On October 3, 2017, the Johnsons celebrated Juneteenth. To some, this may seem like a random day—who are the Johnsons and why does it matter that they celebrated Juneteenth in October? I’ll get to that.
But first, if you’re unfamiliar with Juneteenth, it’s the oldest nationally celebrated commemoration of the ending of slavery in the United States. It marks the day (June 19, 1865—2.5 years after the Emancipation Proclamation) that Union Army Major General Gordon Granger informed the people of Galveston, Texas, that, in accordance with the Proclamation, all enslaved people were free. The celebrations that ensued have led to a long-lasting tradition we continue to honor today. It officially became a federal holiday last year, on June 17, 2021.
To others, like myself, the Johnsons celebrating Juneteenth marked a new point in the knowledge of African American history. That day in October was the day that “black-ish”—a hit TV show about a man’s determination to establish a sense of cultural identity for his family—aired an episode that educated many people around the world about Juneteenth and its significance in not just African American history but also American history. The episode made waves, and it could be partly responsible for the growing recognition of the holiday today.
In the episode, the protagonist, Dre, laments that “[Juneteenth is] a 150-year-old tradition that no one’s heard about … not even my Black kids.” I can testify. I studied both U.S. history and African American history at a historically black university, and this significant event wasn’t included in textbooks or the lessons for either course. Somehow, I never heard of it until that day in TV history, which was well into my adulthood.
Since Juneteenth falls on a Sunday this year, UKG will observe Monday, June 20, as the holiday, giving non-essential employees the day off and the opportunity to celebrate how they see fit. I’ll be spending some fellowship time with a few U Krewers (my new sisterhood) with whom I attended this year’s Black Enterprise Women of Power Summit, sharing how we’re using the lessons from the conference to advance our careers and improve our lives (*cue proud ancestors*). Read on to hear how other U Krewers intend to pay tribute to the occasion.

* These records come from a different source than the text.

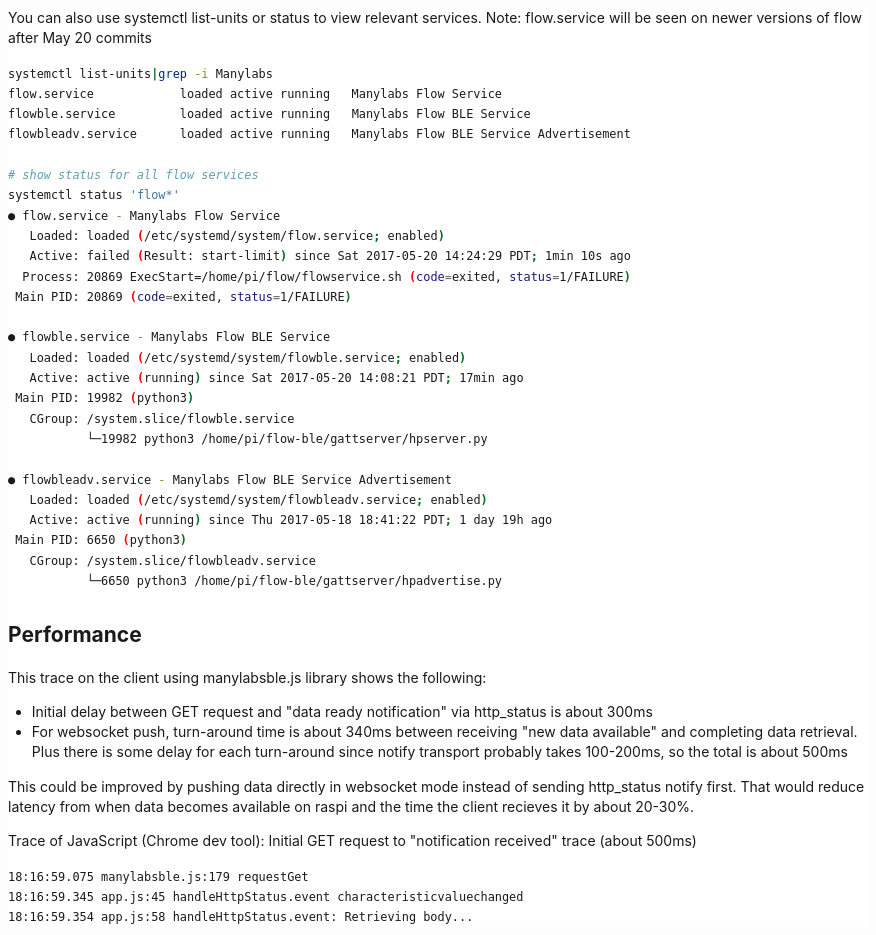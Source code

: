 You can also use systemctl list-units or status to view relevant services.
Note: flow.service will be seen on newer versions of flow after May 20 commits

```bash
systemctl list-units|grep -i Manylabs
flow.service            loaded active running   Manylabs Flow Service
flowble.service         loaded active running   Manylabs Flow BLE Service
flowbleadv.service      loaded active running   Manylabs Flow BLE Service Advertisement

# show status for all flow services
systemctl status 'flow*' 
● flow.service - Manylabs Flow Service
   Loaded: loaded (/etc/systemd/system/flow.service; enabled)
   Active: failed (Result: start-limit) since Sat 2017-05-20 14:24:29 PDT; 1min 10s ago
  Process: 20869 ExecStart=/home/pi/flow/flowservice.sh (code=exited, status=1/FAILURE)
 Main PID: 20869 (code=exited, status=1/FAILURE)

● flowble.service - Manylabs Flow BLE Service
   Loaded: loaded (/etc/systemd/system/flowble.service; enabled)
   Active: active (running) since Sat 2017-05-20 14:08:21 PDT; 17min ago
 Main PID: 19982 (python3)
   CGroup: /system.slice/flowble.service
           └─19982 python3 /home/pi/flow-ble/gattserver/hpserver.py

● flowbleadv.service - Manylabs Flow BLE Service Advertisement
   Loaded: loaded (/etc/systemd/system/flowbleadv.service; enabled)
   Active: active (running) since Thu 2017-05-18 18:41:22 PDT; 1 day 19h ago
 Main PID: 6650 (python3)
   CGroup: /system.slice/flowbleadv.service
           └─6650 python3 /home/pi/flow-ble/gattserver/hpadvertise.py
```

## Performance

This trace on the client using manylabsble.js library shows the following:

* Initial delay between GET request and "data ready notification" via http_status is about 300ms
* For websocket push, turn-around time is about 340ms between receiving "new data available" and completing data retrieval.
  Plus there is some delay for each turn-around since notify transport probably takes 100-200ms, so 
  the total is about 500ms

This could be improved by pushing data directly in websocket mode instead of sending http_status notify first.
That would reduce latency from when data becomes available on raspi and the time the client recieves it by
about 20-30%.

Trace of JavaScript (Chrome dev tool): Initial GET request to "notification received" trace (about 500ms)

```
18:16:59.075 manylabsble.js:179 requestGet
18:16:59.345 app.js:45 handleHttpStatus.event characteristicvaluechanged
18:16:59.354 app.js:58 handleHttpStatus.event: Retrieving body...
```
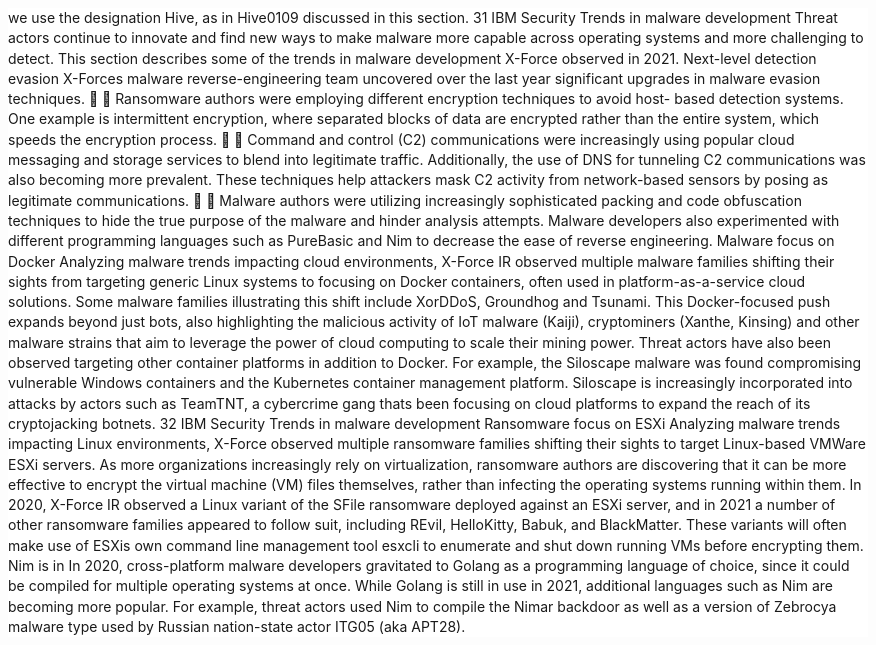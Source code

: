 we use the designation Hive, as in Hive0109 discussed in this section.
31
IBM Security
Trends in malware development
Threat actors continue to innovate and find new ways to make 
malware more capable across operating systems and more 
challenging to detect. This section describes some of the 
trends in malware development X\-Force observed in 2021\.
Next\-level detection evasion 
X\-Forces malware reverse\-engineering team uncovered over the last year significant 
upgrades in malware evasion techniques. 
 
 
Ransomware authors were employing different encryption techniques to avoid host\-
based detection systems. One example is intermittent encryption, where separated 
blocks of data are encrypted rather than the entire system, which speeds the 
encryption process.
 
 
Command and control (C2\) communications were increasingly using popular cloud 
messaging and storage services to blend into legitimate traffic. Additionally, the use
of DNS for tunneling C2 communications was also becoming more prevalent.
These techniques help attackers mask C2 activity from network\-based sensors
by posing as legitimate communications.
 
 
Malware authors were utilizing increasingly sophisticated packing and code 
obfuscation techniques to hide the true purpose of the malware and hinder analysis 
attempts. Malware developers also experimented with different programming 
languages such as PureBasic and Nim to decrease the ease of reverse engineering. 
Malware focus on Docker 
Analyzing malware trends impacting cloud environments, X\-Force IR observed multiple 
malware families shifting their sights from targeting generic Linux systems to focusing
on Docker containers, often used in platform\-as\-a\-service cloud solutions.
Some malware families illustrating this shift include XorDDoS, Groundhog and Tsunami. 
This Docker\-focused push expands beyond just bots, also highlighting the malicious 
activity of IoT malware (Kaiji), cryptominers (Xanthe, Kinsing) and other malware strains 
that aim to leverage the power of cloud computing to scale their mining power.
Threat actors have also been observed targeting other container platforms in addition 
to Docker. For example, the Siloscape malware was found compromising vulnerable 
Windows containers and the Kubernetes container management platform. Siloscape is 
increasingly incorporated into attacks by actors such as TeamTNT, a cybercrime gang 
thats been focusing on cloud platforms to expand the reach of its cryptojacking botnets.
32
IBM Security
Trends in malware development
Ransomware focus on ESXi
Analyzing malware trends impacting Linux environments, X\-Force observed multiple 
ransomware families shifting their sights to target Linux\-based VMWare ESXi servers. 
As more organizations increasingly rely on virtualization, ransomware authors are 
discovering that it can be more effective to encrypt the virtual machine (VM) files 
themselves, rather than infecting the operating systems running within them.
In 2020, X\-Force IR observed a Linux variant of the SFile ransomware deployed against 
an ESXi server, and in 2021 a number of other ransomware families appeared to follow 
suit, including REvil, HelloKitty, Babuk, and BlackMatter. These variants will often make 
use of ESXis own command line management tool esxcli to enumerate and shut down 
running VMs before encrypting them.
Nim is in
In 2020, cross\-platform malware developers gravitated to Golang as a programming 
language of choice, since it could be compiled for multiple operating systems at once. 
While Golang is still in use in 2021, additional languages such as Nim are becoming
more popular. For example, threat actors used Nim to compile the Nimar backdoor
as well as a version of Zebrocya malware type used by Russian nation\-state actor 
ITG05 (aka APT28\).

Rose L., Lead Business Development Representative
“I’ll be having family over to my house, and we’ll be cooking up a storm, including traditional foods like chicken, filé gumbo, black-eyed peas, beans and rice, pig’s feet, collard greens, cornbread, red velvet cake and peach cobbler. Many of these food items, such as black-eyed peas and the okra used in gumbo, originated in Africa. We’ll share the history of our family and ancestors and discuss what we are grateful for today as well as how we want to be the change we’d like to see in the world. Our family will also discuss the importance of our voice, voting, and carrying our traditions into the future. Today, I lead the conversation to keep the history alive and educate the younger members of my family as they will likely not learn about Juneteenth in history class. This is a time to acknowledge the past when our family members were treated inhumanly and as property. We celebrate our culture through food, dance, and music, and we pray, remembering the pain and suffering our family members endured and the lives lost. Furthermore, we celebrate the freedoms we have today, always hoping for true equality in the world.”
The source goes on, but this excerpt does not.